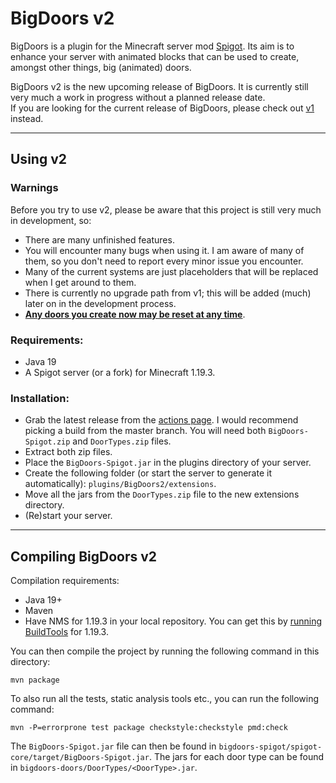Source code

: # BigDoors v2

BigDoors is a plugin for the Minecraft server mod [Spigot](https://spigotmc.org). Its aim is to enhance your server with
animated blocks that can be used to create, amongst other things, big (animated) doors.

BigDoors v2 is the new upcoming release of BigDoors. It is currently still very much a work in progress without a
planned release date.<br>
If you are looking for the current release of BigDoors, please check out
[v1](https://github.com/PimvanderLoos/BigDoors/tree/v1) instead.

---

## Using v2

### Warnings

Before you try to use v2, please be aware that this project is still very much in development, so:

* There are many unfinished features.
* You will encounter many bugs when using it. I am aware of many of them, so you don't need to report every minor issue
  you encounter.
* Many of the current systems are just placeholders that will be replaced when I get around to them.
* There is currently no upgrade path from v1; this will be added (much) later on in the development process.
* <ins><b>Any doors you create now may be reset at any time</ins></b>.

### Requirements:

* Java 19
* A Spigot server (or a fork) for Minecraft 1.19.3.

### Installation:

* Grab the latest release from the [actions page](https://github.com/PimvanderLoos/BigDoors/actions). I would recommend
  picking a build from the master branch. You will need both `BigDoors-Spigot.zip` and `DoorTypes.zip` files.
* Extract both zip files.
* Place the `BigDoors-Spigot.jar` in the plugins directory of your server.
* Create the following folder (or start the server to generate it automatically): `plugins/BigDoors2/extensions`.
* Move all the jars from the `DoorTypes.zip` file to the new extensions directory.
* (Re)start your server.

---

## Compiling BigDoors v2

Compilation requirements:

* Java 19+
* Maven
* Have NMS for 1.19.3 in your local repository. You can get this
  by [running BuildTools](https://www.spigotmc.org/wiki/buildtools/#running-buildtools) for 1.19.3.

You can then compile the project by running the following command in this directory:

```mvn package```

To also run all the tests, static analysis tools etc., you can run the following command:

```mvn -P=errorprone test package checkstyle:checkstyle pmd:check```

The `BigDoors-Spigot.jar` file can then be found in `bigdoors-spigot/spigot-core/target/BigDoors-Spigot.jar`.
The jars for each door type can be found in `bigdoors-doors/DoorTypes/<DoorType>.jar`.
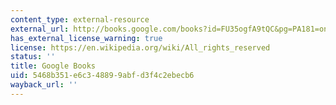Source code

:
 ```yaml
---
content_type: external-resource
external_url: http://books.google.com/books?id=FU35ogfA9tQC&pg=PA181=onepage
has_external_license_warning: true
license: https://en.wikipedia.org/wiki/All_rights_reserved
status: ''
title: Google Books
uid: 5468b351-e6c3-4889-9abf-d3f4c2ebecb6
wayback_url: ''
---
```


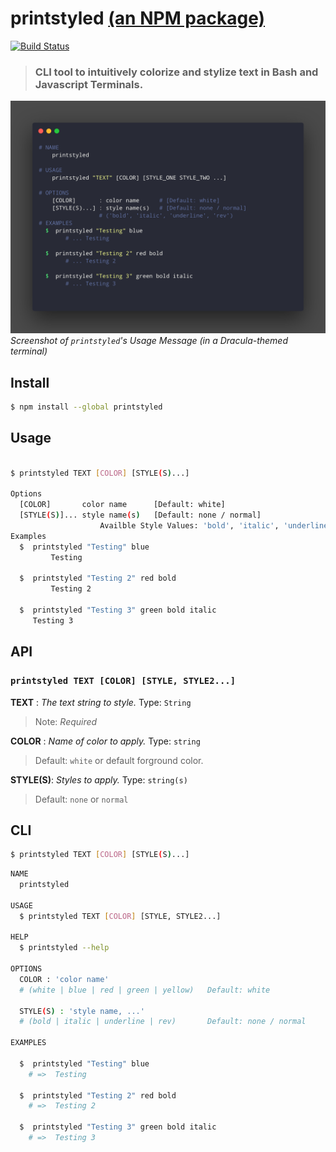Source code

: # printstyled [(an NPM package)](https://www.npmjs.com/package/printstyled) 
[![Build Status](https://travis-ci.com/mattdanielbrown/printstyled.svg?branch=master)](https://travis-ci.com/mattdanielbrown/printstyled)

> ### CLI tool to intuitively colorize and stylize text in Bash and Javascript Terminals.


![Screenshot of printstyled's Usage message.](documentation/assets/images/screenshots/printstyled-help-usage-message-screenshot.png)
*Screenshot of `printstyled`'s Usage Message (in a Dracula-themed terminal)*


## Install

```bash
$ npm install --global printstyled
```


## Usage

```sh

$ printstyled TEXT [COLOR] [STYLE(S)...]

Options
  [COLOR]  		color name 		[Default: white]
  [STYLE(S)]...	style name(s)	[Default: none / normal]
                    Availble Style Values: 'bold', 'italic', 'underline', 'rev'
Examples
  $  printstyled "Testing" blue
         Testing

  $  printstyled "Testing 2" red bold
         Testing 2

  $  printstyled "Testing 3" green bold italic
     Testing 3
```


## API

### `printstyled TEXT [COLOR] [STYLE, STYLE2...]`

**TEXT**	: *The text string to style.*
Type: `String`
> Note: *Required*


**COLOR** : *Name of color to apply.*
Type: `string`
> Default: `white` or default forground color.


**STYLE(S)**: *Styles to apply.*
Type: `string(s)`
> Default: `none` or `normal`


## CLI

```bash
$ printstyled TEXT [COLOR] [STYLE(S)...]
```

```sh
NAME
  printstyled

USAGE
  $ printstyled TEXT [COLOR] [STYLE, STYLE2...]

HELP
  $ printstyled --help

OPTIONS
  COLOR : 'color name'
  # (white | blue | red | green | yellow)	Default: white

  STYLE(S) : 'style name, ...'
  # (bold | italic | underline | rev)		Default: none / normal

EXAMPLES

  $  printstyled "Testing" blue
    # =>  Testing

  $  printstyled "Testing 2" red bold
    # =>  Testing 2

  $  printstyled "Testing 3" green bold italic
    # =>  Testing 3
```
--*--
» WORK ORDER
Sift through the entries and copy every line with "files".

» EXERCISE ANSWER
  picking a build from the master branch. You will need both `BigDoors-Spigot.zip` and `DoorTypes.zip` files.
* Extract both zip files.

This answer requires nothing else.